Task to carry out: An exact copy of every entry is needed, with no images.

** Opening Information shown block **

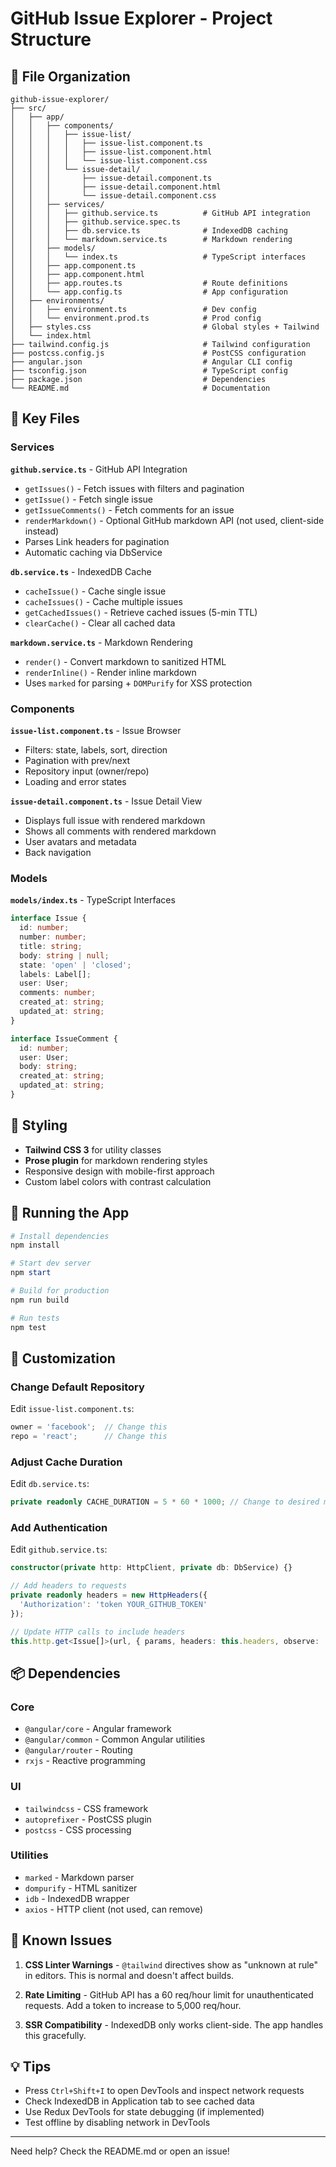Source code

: # GitHub Issue Explorer - Project Structure

## 📁 File Organization

```
github-issue-explorer/
├── src/
│   ├── app/
│   │   ├── components/
│   │   │   ├── issue-list/
│   │   │   │   ├── issue-list.component.ts
│   │   │   │   ├── issue-list.component.html
│   │   │   │   └── issue-list.component.css
│   │   │   └── issue-detail/
│   │   │       ├── issue-detail.component.ts
│   │   │       ├── issue-detail.component.html
│   │   │       └── issue-detail.component.css
│   │   ├── services/
│   │   │   ├── github.service.ts          # GitHub API integration
│   │   │   ├── github.service.spec.ts
│   │   │   ├── db.service.ts              # IndexedDB caching
│   │   │   └── markdown.service.ts        # Markdown rendering
│   │   ├── models/
│   │   │   └── index.ts                   # TypeScript interfaces
│   │   ├── app.component.ts
│   │   ├── app.component.html
│   │   ├── app.routes.ts                  # Route definitions
│   │   └── app.config.ts                  # App configuration
│   ├── environments/
│   │   ├── environment.ts                 # Dev config
│   │   └── environment.prod.ts            # Prod config
│   ├── styles.css                         # Global styles + Tailwind
│   └── index.html
├── tailwind.config.js                     # Tailwind configuration
├── postcss.config.js                      # PostCSS configuration
├── angular.json                           # Angular CLI config
├── tsconfig.json                          # TypeScript config
├── package.json                           # Dependencies
└── README.md                              # Documentation
```

## 🔑 Key Files

### Services

**`github.service.ts`** - GitHub API Integration
- `getIssues()` - Fetch issues with filters and pagination
- `getIssue()` - Fetch single issue
- `getIssueComments()` - Fetch comments for an issue
- `renderMarkdown()` - Optional GitHub markdown API (not used, client-side instead)
- Parses Link headers for pagination
- Automatic caching via DbService

**`db.service.ts`** - IndexedDB Cache
- `cacheIssue()` - Cache single issue
- `cacheIssues()` - Cache multiple issues
- `getCachedIssues()` - Retrieve cached issues (5-min TTL)
- `clearCache()` - Clear all cached data

**`markdown.service.ts`** - Markdown Rendering
- `render()` - Convert markdown to sanitized HTML
- `renderInline()` - Render inline markdown
- Uses `marked` for parsing + `DOMPurify` for XSS protection

### Components

**`issue-list.component.ts`** - Issue Browser
- Filters: state, labels, sort, direction
- Pagination with prev/next
- Repository input (owner/repo)
- Loading and error states

**`issue-detail.component.ts`** - Issue Detail View
- Displays full issue with rendered markdown
- Shows all comments with rendered markdown
- User avatars and metadata
- Back navigation

### Models

**`models/index.ts`** - TypeScript Interfaces
```typescript
interface Issue {
  id: number;
  number: number;
  title: string;
  body: string | null;
  state: 'open' | 'closed';
  labels: Label[];
  user: User;
  comments: number;
  created_at: string;
  updated_at: string;
}

interface IssueComment {
  id: number;
  user: User;
  body: string;
  created_at: string;
  updated_at: string;
}
```

## 🎨 Styling

- **Tailwind CSS 3** for utility classes
- **Prose plugin** for markdown rendering styles
- Responsive design with mobile-first approach
- Custom label colors with contrast calculation

## 🚀 Running the App

```powershell
# Install dependencies
npm install

# Start dev server
npm start

# Build for production
npm run build

# Run tests
npm test
```

## 🔧 Customization

### Change Default Repository

Edit `issue-list.component.ts`:
```typescript
owner = 'facebook';  // Change this
repo = 'react';      // Change this
```

### Adjust Cache Duration

Edit `db.service.ts`:
```typescript
private readonly CACHE_DURATION = 5 * 60 * 1000; // Change to desired ms
```

### Add Authentication

Edit `github.service.ts`:
```typescript
constructor(private http: HttpClient, private db: DbService) {}

// Add headers to requests
private readonly headers = new HttpHeaders({
  'Authorization': 'token YOUR_GITHUB_TOKEN'
});

// Update HTTP calls to include headers
this.http.get<Issue[]>(url, { params, headers: this.headers, observe: 'response' })
```

## 📦 Dependencies

### Core
- `@angular/core` - Angular framework
- `@angular/common` - Common Angular utilities
- `@angular/router` - Routing
- `rxjs` - Reactive programming

### UI
- `tailwindcss` - CSS framework
- `autoprefixer` - PostCSS plugin
- `postcss` - CSS processing

### Utilities
- `marked` - Markdown parser
- `dompurify` - HTML sanitizer
- `idb` - IndexedDB wrapper
- `axios` - HTTP client (not used, can remove)

## 🐛 Known Issues

1. **CSS Linter Warnings** - `@tailwind` directives show as "unknown at rule" in editors. This is normal and doesn't affect builds.

2. **Rate Limiting** - GitHub API has a 60 req/hour limit for unauthenticated requests. Add a token to increase to 5,000 req/hour.

3. **SSR Compatibility** - IndexedDB only works client-side. The app handles this gracefully.

## 💡 Tips

- Press `Ctrl+Shift+I` to open DevTools and inspect network requests
- Check IndexedDB in Application tab to see cached data
- Use Redux DevTools for state debugging (if implemented)
- Test offline by disabling network in DevTools

---

Need help? Check the README.md or open an issue!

** Closing Information shown block **

Result:
Source code

: # GitHub Issue Explorer - Project Structure

## 📁 File Organization

```
github-issue-explorer/
├── src/
│   ├── app/
│   │   ├── components/
│   │   │   ├── issue-list/
│   │   │   │   ├── issue-list.component.ts
│   │   │   │   ├── issue-list.component.html
│   │   │   │   └── issue-list.component.css
│   │   │   └── issue-detail/
│   │   │       ├── issue-detail.component.ts
│   │   │       ├── issue-detail.component.html
│   │   │       └── issue-detail.component.css
│   │   ├── services/
│   │   │   ├── github.service.ts          # GitHub API integration
│   │   │   ├── github.service.spec.ts
│   │   │   ├── db.service.ts              # IndexedDB caching
│   │   │   └── markdown.service.ts        # Markdown rendering
│   │   ├── models/
│   │   │   └── index.ts                   # TypeScript interfaces
│   │   ├── app.component.ts
│   │   ├── app.component.html
│   │   ├── app.routes.ts                  # Route definitions
│   │   └── app.config.ts                  # App configuration
│   ├── environments/
│   │   ├── environment.ts                 # Dev config
│   │   └── environment.prod.ts            # Prod config
│   ├── styles.css                         # Global styles + Tailwind
│   └── index.html
├── tailwind.config.js                     # Tailwind configuration
├── postcss.config.js                      # PostCSS configuration
├── angular.json                           # Angular CLI config
├── tsconfig.json                          # TypeScript config
├── package.json                           # Dependencies
└── README.md                              # Documentation
```

## 🔑 Key Files

### Services

**`github.service.ts`** - GitHub API Integration
- `getIssues()` - Fetch issues with filters and pagination
- `getIssue()` - Fetch single issue
- `getIssueComments()` - Fetch comments for an issue
- `renderMarkdown()` - Optional GitHub markdown API (not used, client-side instead)
- Parses Link headers for pagination
- Automatic caching via DbService

**`db.service.ts`** - IndexedDB Cache
- `cacheIssue()` - Cache single issue
- `cacheIssues()` - Cache multiple issues
- `getCachedIssues()` - Retrieve cached issues (5-min TTL)
- `clearCache()` - Clear all cached data

**`markdown.service.ts`** - Markdown Rendering
- `render()` - Convert markdown to sanitized HTML
- `renderInline()` - Render inline markdown
- Uses `marked` for parsing + `DOMPurify` for XSS protection

### Components

**`issue-list.component.ts`** - Issue Browser
- Filters: state, labels, sort, direction
- Pagination with prev/next
- Repository input (owner/repo)
- Loading and error states

**`issue-detail.component.ts`** - Issue Detail View
- Displays full issue with rendered markdown
- Shows all comments with rendered markdown
- User avatars and metadata
- Back navigation

### Models

**`models/index.ts`** - TypeScript Interfaces
```typescript
interface Issue {
  id: number;
  number: number;
  title: string;
  body: string | null;
  state: 'open' | 'closed';
  labels: Label[];
  user: User;
  comments: number;
  created_at: string;
  updated_at: string;
}

interface IssueComment {
  id: number;
  user: User;
  body: string;
  created_at: string;
  updated_at: string;
}
```

## 🎨 Styling

- **Tailwind CSS 3** for utility classes
- **Prose plugin** for markdown rendering styles
- Responsive design with mobile-first approach
- Custom label colors with contrast calculation

## 🚀 Running the App

```powershell
# Install dependencies
npm install

# Start dev server
npm start

# Build for production
npm run build

# Run tests
npm test
```

## 🔧 Customization

### Change Default Repository

Edit `issue-list.component.ts`:
```typescript
owner = 'facebook';  // Change this
repo = 'react';      // Change this
```

### Adjust Cache Duration

Edit `db.service.ts`:
```typescript
private readonly CACHE_DURATION = 5 * 60 * 1000; // Change to desired ms
```

### Add Authentication

Edit `github.service.ts`:
```typescript
constructor(private http: HttpClient, private db: DbService) {}

// Add headers to requests
private readonly headers = new HttpHeaders({
  'Authorization': 'token YOUR_GITHUB_TOKEN'
});

// Update HTTP calls to include headers
this.http.get<Issue[]>(url, { params, headers: this.headers, observe: 'response' })
```

## 📦 Dependencies

### Core
- `@angular/core` - Angular framework
- `@angular/common` - Common Angular utilities
- `@angular/router` - Routing
- `rxjs` - Reactive programming

### UI
- `tailwindcss` - CSS framework
- `autoprefixer` - PostCSS plugin
- `postcss` - CSS processing

### Utilities
- `marked` - Markdown parser
- `dompurify` - HTML sanitizer
- `idb` - IndexedDB wrapper
- `axios` - HTTP client (not used, can remove)

## 🐛 Known Issues

1. **CSS Linter Warnings** - `@tailwind` directives show as "unknown at rule" in editors. This is normal and doesn't affect builds.

2. **Rate Limiting** - GitHub API has a 60 req/hour limit for unauthenticated requests. Add a token to increase to 5,000 req/hour.

3. **SSR Compatibility** - IndexedDB only works client-side. The app handles this gracefully.

## 💡 Tips

- Press `Ctrl+Shift+I` to open DevTools and inspect network requests
- Check IndexedDB in Application tab to see cached data
- Use Redux DevTools for state debugging (if implemented)
- Test offline by disabling network in DevTools

---

Need help? Check the README.md or open an issue!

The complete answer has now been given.